= Exercise =
Give back every record exactly as it reads.

Collected data entries
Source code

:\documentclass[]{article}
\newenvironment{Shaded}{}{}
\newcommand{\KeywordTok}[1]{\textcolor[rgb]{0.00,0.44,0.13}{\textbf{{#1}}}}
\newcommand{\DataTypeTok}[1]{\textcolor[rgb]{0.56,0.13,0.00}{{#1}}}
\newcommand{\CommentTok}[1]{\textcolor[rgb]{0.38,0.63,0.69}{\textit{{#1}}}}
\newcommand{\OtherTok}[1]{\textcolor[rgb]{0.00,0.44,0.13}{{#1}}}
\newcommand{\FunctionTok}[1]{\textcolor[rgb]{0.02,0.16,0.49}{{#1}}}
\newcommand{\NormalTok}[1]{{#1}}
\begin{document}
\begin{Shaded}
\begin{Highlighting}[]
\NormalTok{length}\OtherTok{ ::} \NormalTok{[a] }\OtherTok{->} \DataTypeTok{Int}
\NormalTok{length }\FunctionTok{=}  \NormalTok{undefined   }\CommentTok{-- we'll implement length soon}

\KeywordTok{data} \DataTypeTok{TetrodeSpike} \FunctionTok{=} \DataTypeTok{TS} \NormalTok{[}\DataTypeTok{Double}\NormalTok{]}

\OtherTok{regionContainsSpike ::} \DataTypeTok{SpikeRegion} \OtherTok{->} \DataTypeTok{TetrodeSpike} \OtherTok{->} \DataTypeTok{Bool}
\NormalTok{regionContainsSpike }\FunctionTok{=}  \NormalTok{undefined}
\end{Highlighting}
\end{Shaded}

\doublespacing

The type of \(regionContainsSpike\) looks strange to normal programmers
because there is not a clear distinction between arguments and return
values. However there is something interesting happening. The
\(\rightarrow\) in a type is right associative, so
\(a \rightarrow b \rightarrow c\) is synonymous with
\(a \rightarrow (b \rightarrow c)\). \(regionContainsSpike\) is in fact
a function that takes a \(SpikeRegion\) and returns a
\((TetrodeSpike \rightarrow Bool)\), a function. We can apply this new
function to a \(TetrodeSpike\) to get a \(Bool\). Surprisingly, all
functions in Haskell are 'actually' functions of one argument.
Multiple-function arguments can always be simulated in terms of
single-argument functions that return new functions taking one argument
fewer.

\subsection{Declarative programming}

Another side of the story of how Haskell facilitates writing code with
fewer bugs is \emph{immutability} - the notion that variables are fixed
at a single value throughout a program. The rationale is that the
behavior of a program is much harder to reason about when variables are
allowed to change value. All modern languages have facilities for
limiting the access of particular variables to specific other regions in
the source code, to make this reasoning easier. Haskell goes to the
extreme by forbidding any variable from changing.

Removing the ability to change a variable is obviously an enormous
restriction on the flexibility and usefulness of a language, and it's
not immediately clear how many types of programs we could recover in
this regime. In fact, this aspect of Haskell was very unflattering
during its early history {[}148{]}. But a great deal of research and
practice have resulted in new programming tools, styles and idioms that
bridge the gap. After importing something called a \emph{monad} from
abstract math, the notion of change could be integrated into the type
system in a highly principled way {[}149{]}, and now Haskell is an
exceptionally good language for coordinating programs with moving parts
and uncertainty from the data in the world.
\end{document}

= Result for this exercise =
Source code

:\documentclass[]{article}
\newenvironment{Shaded}{}{}
\newcommand{\KeywordTok}[1]{\textcolor[rgb]{0.00,0.44,0.13}{\textbf{{#1}}}}
\newcommand{\DataTypeTok}[1]{\textcolor[rgb]{0.56,0.13,0.00}{{#1}}}
\newcommand{\CommentTok}[1]{\textcolor[rgb]{0.38,0.63,0.69}{\textit{{#1}}}}
\newcommand{\OtherTok}[1]{\textcolor[rgb]{0.00,0.44,0.13}{{#1}}}
\newcommand{\FunctionTok}[1]{\textcolor[rgb]{0.02,0.16,0.49}{{#1}}}
\newcommand{\NormalTok}[1]{{#1}}
\begin{document}
\begin{Shaded}
\begin{Highlighting}[]
\NormalTok{length}\OtherTok{ ::} \NormalTok{[a] }\OtherTok{->} \DataTypeTok{Int}
\NormalTok{length }\FunctionTok{=}  \NormalTok{undefined   }\CommentTok{-- we'll implement length soon}

\KeywordTok{data} \DataTypeTok{TetrodeSpike} \FunctionTok{=} \DataTypeTok{TS} \NormalTok{[}\DataTypeTok{Double}\NormalTok{]}

\OtherTok{regionContainsSpike ::} \DataTypeTok{SpikeRegion} \OtherTok{->} \DataTypeTok{TetrodeSpike} \OtherTok{->} \DataTypeTok{Bool}
\NormalTok{regionContainsSpike }\FunctionTok{=}  \NormalTok{undefined}
\end{Highlighting}
\end{Shaded}

\doublespacing

The type of \(regionContainsSpike\) looks strange to normal programmers
because there is not a clear distinction between arguments and return
values. However there is something interesting happening. The
\(\rightarrow\) in a type is right associative, so
\(a \rightarrow b \rightarrow c\) is synonymous with
\(a \rightarrow (b \rightarrow c)\). \(regionContainsSpike\) is in fact
a function that takes a \(SpikeRegion\) and returns a
\((TetrodeSpike \rightarrow Bool)\), a function. We can apply this new
function to a \(TetrodeSpike\) to get a \(Bool\). Surprisingly, all
functions in Haskell are 'actually' functions of one argument.
Multiple-function arguments can always be simulated in terms of
single-argument functions that return new functions taking one argument
fewer.

\subsection{Declarative programming}

Another side of the story of how Haskell facilitates writing code with
fewer bugs is \emph{immutability} - the notion that variables are fixed
at a single value throughout a program. The rationale is that the
behavior of a program is much harder to reason about when variables are
allowed to change value. All modern languages have facilities for
limiting the access of particular variables to specific other regions in
the source code, to make this reasoning easier. Haskell goes to the
extreme by forbidding any variable from changing.

Removing the ability to change a variable is obviously an enormous
restriction on the flexibility and usefulness of a language, and it's
not immediately clear how many types of programs we could recover in
this regime. In fact, this aspect of Haskell was very unflattering
during its early history {[}148{]}. But a great deal of research and
practice have resulted in new programming tools, styles and idioms that
bridge the gap. After importing something called a \emph{monad} from
abstract math, the notion of change could be integrated into the type
system in a highly principled way {[}149{]}, and now Haskell is an
exceptionally good language for coordinating programs with moving parts
and uncertainty from the data in the world.
\end{document}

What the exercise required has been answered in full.